Source texts of formatted documents:
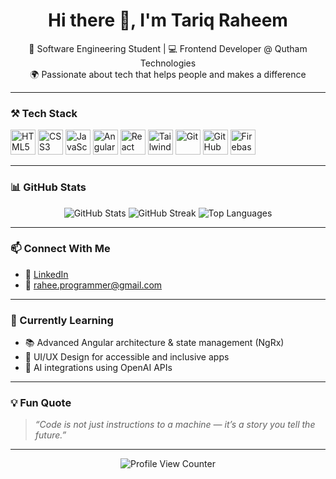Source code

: <h1 align="center">Hi there 👋, I'm Tariq Raheem</h1>

<p align="center">
  🌟 Software Engineering Student | 💻 Frontend Developer @ Qutham Technologies  
  <br>
  🌍 Passionate about tech that helps people and makes a difference
</p>

---

### ⚒️ Tech Stack

<p align="left">
  <img src="https://cdn.jsdelivr.net/gh/devicons/devicon/icons/html5/html5-original.svg" width="40" height="40" alt="HTML5"/>
  <img src="https://cdn.jsdelivr.net/gh/devicons/devicon/icons/css3/css3-original.svg" width="40" height="40" alt="CSS3"/>
  <img src="https://cdn.jsdelivr.net/gh/devicons/devicon/icons/javascript/javascript-original.svg" width="40" height="40" alt="JavaScript"/>
  <img src="https://cdn.jsdelivr.net/gh/devicons/devicon/icons/angularjs/angularjs-original.svg" width="40" height="40" alt="Angular"/>
  <img src="https://cdn.jsdelivr.net/gh/devicons/devicon/icons/react/react-original.svg" width="40" height="40" alt="React"/>
  <img src="https://cdn.jsdelivr.net/gh/devicons/devicon@latest/icons/tailwindcss/tailwindcss-original.svg" width="40" height="40" alt="TailwindCSS"/>
  <img src="https://cdn.jsdelivr.net/gh/devicons/devicon/icons/git/git-original.svg" width="40" height="40" alt="Git"/>
  <img src="https://cdn.jsdelivr.net/gh/devicons/devicon/icons/github/github-original.svg" width="40" height="40" alt="GitHub"/>
  <img src="https://cdn.jsdelivr.net/gh/devicons/devicon/icons/firebase/firebase-plain.svg" width="40" height="40" alt="Firebase"/>
</p>

---

### 📊 GitHub Stats

<p align="center">
  <img src="https://github-readme-stats.vercel.app/api?username=rahee55&show_icons=true&theme=tokyonight" alt="GitHub Stats" />
  <img src="https://github-readme-streak-stats.herokuapp.com?user=rahee55&theme=tokyonight&hide_border=true" alt="GitHub Streak" />
  <img src="https://github-readme-stats.vercel.app/api/top-langs/?username=rahee55&layout=compact&theme=tokyonight" alt="Top Languages" />
</p>

---

### 📫 Connect With Me

- 🔗 [LinkedIn](https://linkedin.com/in/tariq-raheem/)
- 📧 rahee.programmer@gmail.com

---

### 🧠 Currently Learning

- 📚 Advanced Angular architecture & state management (NgRx)
- 🎨 UI/UX Design for accessible and inclusive apps
- 🤖 AI integrations using OpenAI APIs

---

### 💡 Fun Quote

> *“Code is not just instructions to a machine — it’s a story you tell the future.”*

---

<p align="center">
  <img src="https://komarev.com/ghpvc/?username=TariqRaheem&label=Profile%20Views&color=0e75b6&style=flat" alt="Profile View Counter" />
</p>

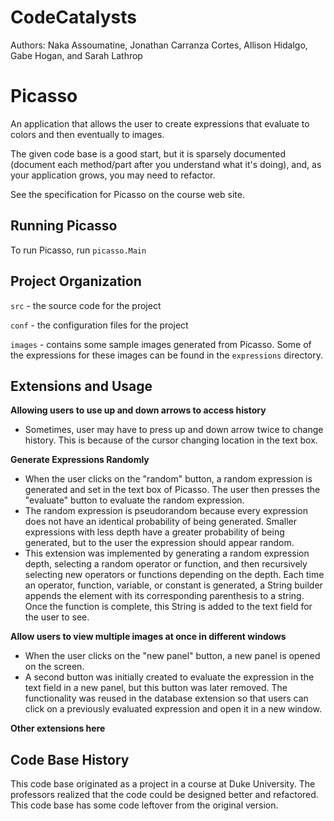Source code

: # CodeCatalysts
Authors: Naka Assoumatine, Jonathan Carranza Cortes, Allison Hidalgo, Gabe Hogan, and Sarah Lathrop


# Picasso

An application that allows the user to create expressions that
evaluate to colors and then eventually to images.

The given code base is a good start, but it is sparsely documented
(document each method/part after you understand what it's doing), and,
as your application grows, you may need to refactor.

See the specification for Picasso on the course web site.

## Running Picasso

To run Picasso, run `picasso.Main`

## Project Organization

`src` - the source code for the project

`conf` - the configuration files for the project

`images` - contains some sample images generated from Picasso. Some of the expressions for these images can be found in the `expressions` directory.

## Extensions and Usage
**Allowing users to use up and down arrows to access history**

- Sometimes, user may have to press up and down arrow twice to change history. This is because of the cursor changing location in the text box.

**Generate Expressions Randomly**

- When the user clicks on the "random" button, a random expression is generated and set in the text box of Picasso. The user then presses the "evaluate" button to evaluate the random expression.
- The random expression is pseudorandom because every expression does not have an identical probability of being generated. Smaller expressions with less depth have a greater probability of being generated, but to the user the expression should appear random.
- This extension was implemented by generating a random expression depth, selecting a random operator or function, and then recursively selecting new operators or functions depending on the depth. Each time an operator, function, variable, or constant is generated, a String builder appends the element with its corresponding parenthesis to a string. Once the function is complete, this String is added to the text field for the user to see.

**Allow users to view multiple images at once in different windows**

- When the user clicks on the "new panel" button, a new panel is opened on the screen. 
- A second button was initially created to evaluate the expression in the text field in a new panel, but this button was later removed. The functionality was reused in the database extension so that users can click on a previously evaluated expression and open it in a new window.

**Other extensions here**

## Code Base History

This code base originated as a project in a course at Duke University.  The professors realized that the code could be designed better and refactored.  This code base has some code leftover from the original version.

* [Aim of the task]
The answer must be a single number: the count of lines above that contain "Angular".

* [Answer to this problem]
2